* TASK INPUTS *
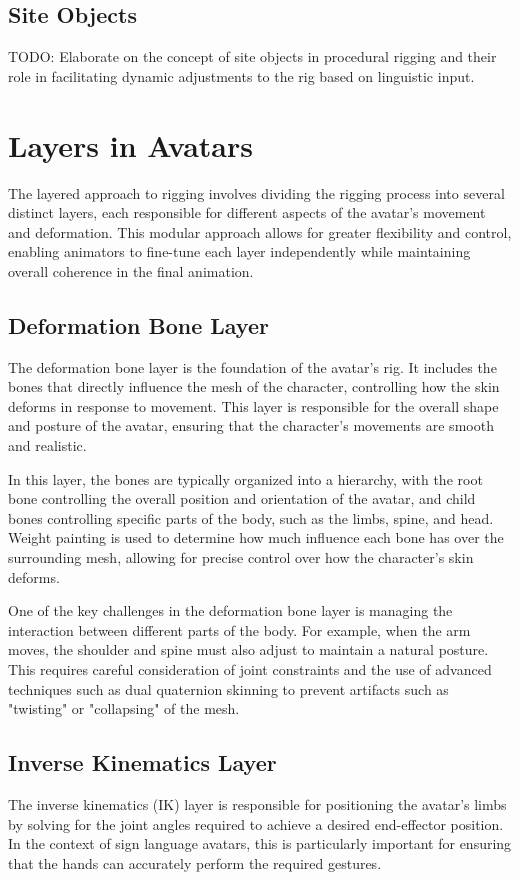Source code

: \documentclass[../../main.tex]{subfiles}
\begin{document}
\subsection{Site Objects}
TODO: Elaborate on the concept of site objects in procedural rigging and their role in facilitating dynamic adjustments to the rig based on linguistic input.

\section{Layers in Avatars}
The layered approach to rigging involves dividing the rigging process into several distinct layers, each responsible for different aspects of the avatar's movement and deformation. This modular approach allows for greater flexibility and control, enabling animators to fine-tune each layer independently while maintaining overall coherence in the final animation.

\subsection{Deformation Bone Layer}
The deformation bone layer is the foundation of the avatar's rig. It includes the bones that directly influence the mesh of the character, controlling how the skin deforms in response to movement. This layer is responsible for the overall shape and posture of the avatar, ensuring that the character's movements are smooth and realistic.

In this layer, the bones are typically organized into a hierarchy, with the root bone controlling the overall position and orientation of the avatar, and child bones controlling specific parts of the body, such as the limbs, spine, and head. Weight painting is used to determine how much influence each bone has over the surrounding mesh, allowing for precise control over how the character's skin deforms.

One of the key challenges in the deformation bone layer is managing the interaction between different parts of the body. For example, when the arm moves, the shoulder and spine must also adjust to maintain a natural posture. This requires careful consideration of joint constraints and the use of advanced techniques such as dual quaternion skinning to prevent artifacts such as "twisting" or "collapsing" of the mesh.

\subsection{Inverse Kinematics Layer}
The inverse kinematics (IK) layer is responsible for positioning the avatar's limbs by solving for the joint angles required to achieve a desired end-effector position. In the context of sign language avatars, this is particularly important for ensuring that the hands can accurately perform the required gestures.
\end{document}
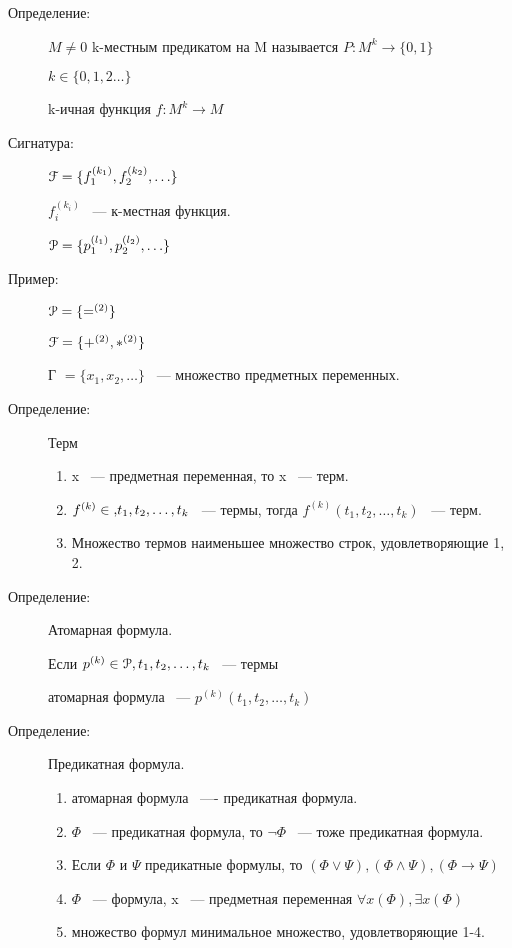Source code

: \documentclass[12pt]{article}
\begin{document}
\begin{description}
\item[Определение:]

 $M \ne 0$ k-местным предикатом на M называется $P:M^k \to \{0, 1\}$

$k \in \{0, 1, 2\ldots\}$

k-ичная функция $f:M^k \to M$

\item[Сигнатура:] 
   
$\EuScript F = \{f_1^{(k_1)}, f_2^{(k_2)}, \ldots\}$

   $f_i^{(k_i)}$ ~--- к-местная функция. 
  
   $\EuScript P = \{p_1^{(l_1)}, p_2^{(l_2)}, \ldots\}$

\item[Пример:]

$\EuScript P = \{=^{(2)}\}$

$\EuScript F = \{+^{(2)}, *^{(2)}\}$

Г $= \{x_1, x_2, \ldots\}$ ~--- множество предметных переменных.

\item[Определение:] Терм

\begin{enumerate}
\item x ~--- предметная переменная, то x ~--- терм.
\item $f^{(k)} \in \EuScript, t_1, t_2, \ldots, t_k$ ~--- термы, тогда $f^{(k)}(t_1, t_2, \ldots, t_k)$ ~--- терм. 
\item Множество термов наименьшее множество строк, удовлетворяющие 1, 2.
\end{enumerate}

\item[Определение:] Атомарная формула.

    Если $p^{(k)} \in \EuScript P, t_1, t_2, \ldots, t_k$ ~--- термы

    атомарная формула ~--- $p^{(k)}(t_1, t_2, \ldots, t_k)$

\item[Определение:] Предикатная формула.

\begin{enumerate}

\item атомарная формула ~---- предикатная формула.

\item $\Phi$ ~--- предикатная формула, то $\neg \Phi$ ~--- тоже предикатная формула.

\item Если $\Phi$ и $\Psi$ предикатные формулы, то $(\Phi \vee \Psi), (\Phi \wedge \Psi), (\Phi \to \Psi)$

\item $\Phi$ ~--- формула, x ~--- предметная переменная $\forall x(\Phi), \exists x(\Phi)$

\item множество формул минимальное множество, удовлетворяющие 1-4.

\end{enumerate}
\end{description}
\end{document}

* TASK OBJECTIVE *
What is needed is a verbatim transcription of the records, minus the pictures.

* WRITTEN REPLY *
Source code

: \documentclass[../../main.tex]{subfiles}
\begin{document}
\subsection{Site Objects}
TODO: Elaborate on the concept of site objects in procedural rigging and their role in facilitating dynamic adjustments to the rig based on linguistic input.

\section{Layers in Avatars}
The layered approach to rigging involves dividing the rigging process into several distinct layers, each responsible for different aspects of the avatar's movement and deformation. This modular approach allows for greater flexibility and control, enabling animators to fine-tune each layer independently while maintaining overall coherence in the final animation.

\subsection{Deformation Bone Layer}
The deformation bone layer is the foundation of the avatar's rig. It includes the bones that directly influence the mesh of the character, controlling how the skin deforms in response to movement. This layer is responsible for the overall shape and posture of the avatar, ensuring that the character's movements are smooth and realistic.

In this layer, the bones are typically organized into a hierarchy, with the root bone controlling the overall position and orientation of the avatar, and child bones controlling specific parts of the body, such as the limbs, spine, and head. Weight painting is used to determine how much influence each bone has over the surrounding mesh, allowing for precise control over how the character's skin deforms.

One of the key challenges in the deformation bone layer is managing the interaction between different parts of the body. For example, when the arm moves, the shoulder and spine must also adjust to maintain a natural posture. This requires careful consideration of joint constraints and the use of advanced techniques such as dual quaternion skinning to prevent artifacts such as "twisting" or "collapsing" of the mesh.

\subsection{Inverse Kinematics Layer}
The inverse kinematics (IK) layer is responsible for positioning the avatar's limbs by solving for the joint angles required to achieve a desired end-effector position. In the context of sign language avatars, this is particularly important for ensuring that the hands can accurately perform the required gestures.
\end{document}
Source code

: \documentclass[12pt]{article}
\begin{document}
\begin{description}
\item[Определение:]

 $M \ne 0$ k-местным предикатом на M называется $P:M^k \to \{0, 1\}$

$k \in \{0, 1, 2\ldots\}$

k-ичная функция $f:M^k \to M$

\item[Сигнатура:] 
   
$\EuScript F = \{f_1^{(k_1)}, f_2^{(k_2)}, \ldots\}$

   $f_i^{(k_i)}$ ~--- к-местная функция. 
  
   $\EuScript P = \{p_1^{(l_1)}, p_2^{(l_2)}, \ldots\}$

\item[Пример:]

$\EuScript P = \{=^{(2)}\}$

$\EuScript F = \{+^{(2)}, *^{(2)}\}$

Г $= \{x_1, x_2, \ldots\}$ ~--- множество предметных переменных.

\item[Определение:] Терм

\begin{enumerate}
\item x ~--- предметная переменная, то x ~--- терм.
\item $f^{(k)} \in \EuScript, t_1, t_2, \ldots, t_k$ ~--- термы, тогда $f^{(k)}(t_1, t_2, \ldots, t_k)$ ~--- терм. 
\item Множество термов наименьшее множество строк, удовлетворяющие 1, 2.
\end{enumerate}

\item[Определение:] Атомарная формула.

    Если $p^{(k)} \in \EuScript P, t_1, t_2, \ldots, t_k$ ~--- термы

    атомарная формула ~--- $p^{(k)}(t_1, t_2, \ldots, t_k)$

\item[Определение:] Предикатная формула.

\begin{enumerate}

\item атомарная формула ~---- предикатная формула.

\item $\Phi$ ~--- предикатная формула, то $\neg \Phi$ ~--- тоже предикатная формула.

\item Если $\Phi$ и $\Psi$ предикатные формулы, то $(\Phi \vee \Psi), (\Phi \wedge \Psi), (\Phi \to \Psi)$

\item $\Phi$ ~--- формула, x ~--- предметная переменная $\forall x(\Phi), \exists x(\Phi)$

\item множество формул минимальное множество, удовлетворяющие 1-4.

\end{enumerate}
\end{description}
\end{document}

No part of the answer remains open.